Why does Media Matters prefer the single survey presented in a American Journal of Preventative Medicine (AJPM) article to the 23 NACOP and other surveys? Let us compare the AJPM article and the NACOP surveys since they are the ones that both deal with command officers. Both were conducted through the mail, but each year, for 23 years, the NACOP survey was sent to all of the roughly 22,000 chiefs of police and sheriffs in the United States. By contrast, the AJPM article was only done one time during 2002/2003 and they sent out a letter to just a small fraction of these police chiefs, merely 574, or fewer than 3 percent of the total.
In addition -- something Media Matters conveniently neglects to mention -- the researchers for the AJPM article purposely did not examine a representative sample of police chiefs, limiting themselves to only a subsample of those cities with more than 25,000 people.
One difference between the NACOP and the AJPM article surveys is that the latter randomizes who they sent the survey to, something that Media Matters seems to think is an advantage of the AJPM article survey. But that just shows how little Media Matters understands about statistics. "Randomization" is a method researchers are typically forced to use because they only have limited resources to contact a smaller number of people. Randomization is always imperfect to some degree in that it never perfectly represents the entire population; it is merely an an attempt to get a sample that is reasonably representative of the entire population. The NACOP did not have send out a mailing to a subset of police chiefs and thus did not have to randomize because they sent the survey to the entire set of chiefs of police and sheriffs in the US. That is of course vastly better.

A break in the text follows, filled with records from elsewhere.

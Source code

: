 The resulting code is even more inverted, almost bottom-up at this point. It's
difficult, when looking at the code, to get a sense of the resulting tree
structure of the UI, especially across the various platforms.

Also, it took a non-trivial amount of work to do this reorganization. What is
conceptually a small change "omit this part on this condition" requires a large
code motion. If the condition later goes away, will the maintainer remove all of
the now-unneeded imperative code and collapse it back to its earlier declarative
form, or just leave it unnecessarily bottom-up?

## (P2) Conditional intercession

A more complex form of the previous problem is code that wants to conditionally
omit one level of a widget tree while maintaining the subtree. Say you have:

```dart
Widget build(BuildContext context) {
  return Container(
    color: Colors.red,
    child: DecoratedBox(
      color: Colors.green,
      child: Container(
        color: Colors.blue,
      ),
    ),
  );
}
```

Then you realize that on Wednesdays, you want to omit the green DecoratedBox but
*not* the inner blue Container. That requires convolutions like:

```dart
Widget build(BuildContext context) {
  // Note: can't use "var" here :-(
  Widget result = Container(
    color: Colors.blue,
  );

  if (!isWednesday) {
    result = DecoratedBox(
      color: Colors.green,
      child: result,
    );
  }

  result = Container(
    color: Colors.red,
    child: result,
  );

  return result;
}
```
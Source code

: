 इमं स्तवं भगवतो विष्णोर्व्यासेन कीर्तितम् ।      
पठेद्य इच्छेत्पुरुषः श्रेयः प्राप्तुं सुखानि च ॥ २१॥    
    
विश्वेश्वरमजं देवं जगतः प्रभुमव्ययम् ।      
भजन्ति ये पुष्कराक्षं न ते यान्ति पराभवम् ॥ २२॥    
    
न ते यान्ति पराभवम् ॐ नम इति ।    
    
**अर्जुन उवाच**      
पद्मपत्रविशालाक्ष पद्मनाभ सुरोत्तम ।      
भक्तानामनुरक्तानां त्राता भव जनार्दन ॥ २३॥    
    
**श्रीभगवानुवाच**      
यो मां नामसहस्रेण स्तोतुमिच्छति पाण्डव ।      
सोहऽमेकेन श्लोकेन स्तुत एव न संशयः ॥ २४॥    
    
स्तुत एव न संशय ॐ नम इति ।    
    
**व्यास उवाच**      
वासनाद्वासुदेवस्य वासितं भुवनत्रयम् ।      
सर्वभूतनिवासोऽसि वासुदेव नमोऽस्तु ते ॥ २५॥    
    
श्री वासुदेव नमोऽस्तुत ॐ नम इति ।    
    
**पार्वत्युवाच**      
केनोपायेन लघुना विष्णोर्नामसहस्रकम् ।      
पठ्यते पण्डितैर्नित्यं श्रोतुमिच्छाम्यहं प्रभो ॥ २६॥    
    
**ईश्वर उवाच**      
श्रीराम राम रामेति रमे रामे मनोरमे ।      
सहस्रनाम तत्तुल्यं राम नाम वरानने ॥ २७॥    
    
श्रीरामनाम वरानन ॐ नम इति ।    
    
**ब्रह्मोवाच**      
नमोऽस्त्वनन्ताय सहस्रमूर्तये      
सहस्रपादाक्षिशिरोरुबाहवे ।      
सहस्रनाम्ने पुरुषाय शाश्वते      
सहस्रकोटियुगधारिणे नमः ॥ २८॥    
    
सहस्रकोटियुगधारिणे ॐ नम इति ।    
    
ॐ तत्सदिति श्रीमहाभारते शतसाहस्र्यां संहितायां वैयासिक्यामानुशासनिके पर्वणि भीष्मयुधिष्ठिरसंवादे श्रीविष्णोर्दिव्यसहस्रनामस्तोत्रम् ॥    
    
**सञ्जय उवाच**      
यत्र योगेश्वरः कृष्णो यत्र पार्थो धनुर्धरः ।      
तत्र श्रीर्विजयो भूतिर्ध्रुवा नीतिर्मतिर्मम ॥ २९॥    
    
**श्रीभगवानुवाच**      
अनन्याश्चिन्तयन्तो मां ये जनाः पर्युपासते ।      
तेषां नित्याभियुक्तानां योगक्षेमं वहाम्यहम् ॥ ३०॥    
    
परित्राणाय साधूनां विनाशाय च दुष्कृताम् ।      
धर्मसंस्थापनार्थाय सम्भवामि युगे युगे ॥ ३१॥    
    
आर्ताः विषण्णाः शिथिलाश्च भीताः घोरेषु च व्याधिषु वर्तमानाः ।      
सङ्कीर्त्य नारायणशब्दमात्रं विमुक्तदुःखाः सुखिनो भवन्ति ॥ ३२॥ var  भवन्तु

The response rate for the NACOP surveys was between 12% and 14%, thus ranging from about 2,700 to 3,150 per year. By contrast, the AJPM article had responses from 405 chiefs. Although the smaller survey had a better response rate, it represents a very small number of the approximately 22,000 police chiefs and sheriffs across the country. The NACOP survey had more than 7 times the number of respondents in any single year that the AJPM article had. And it has been repeated 23 years, including recent years.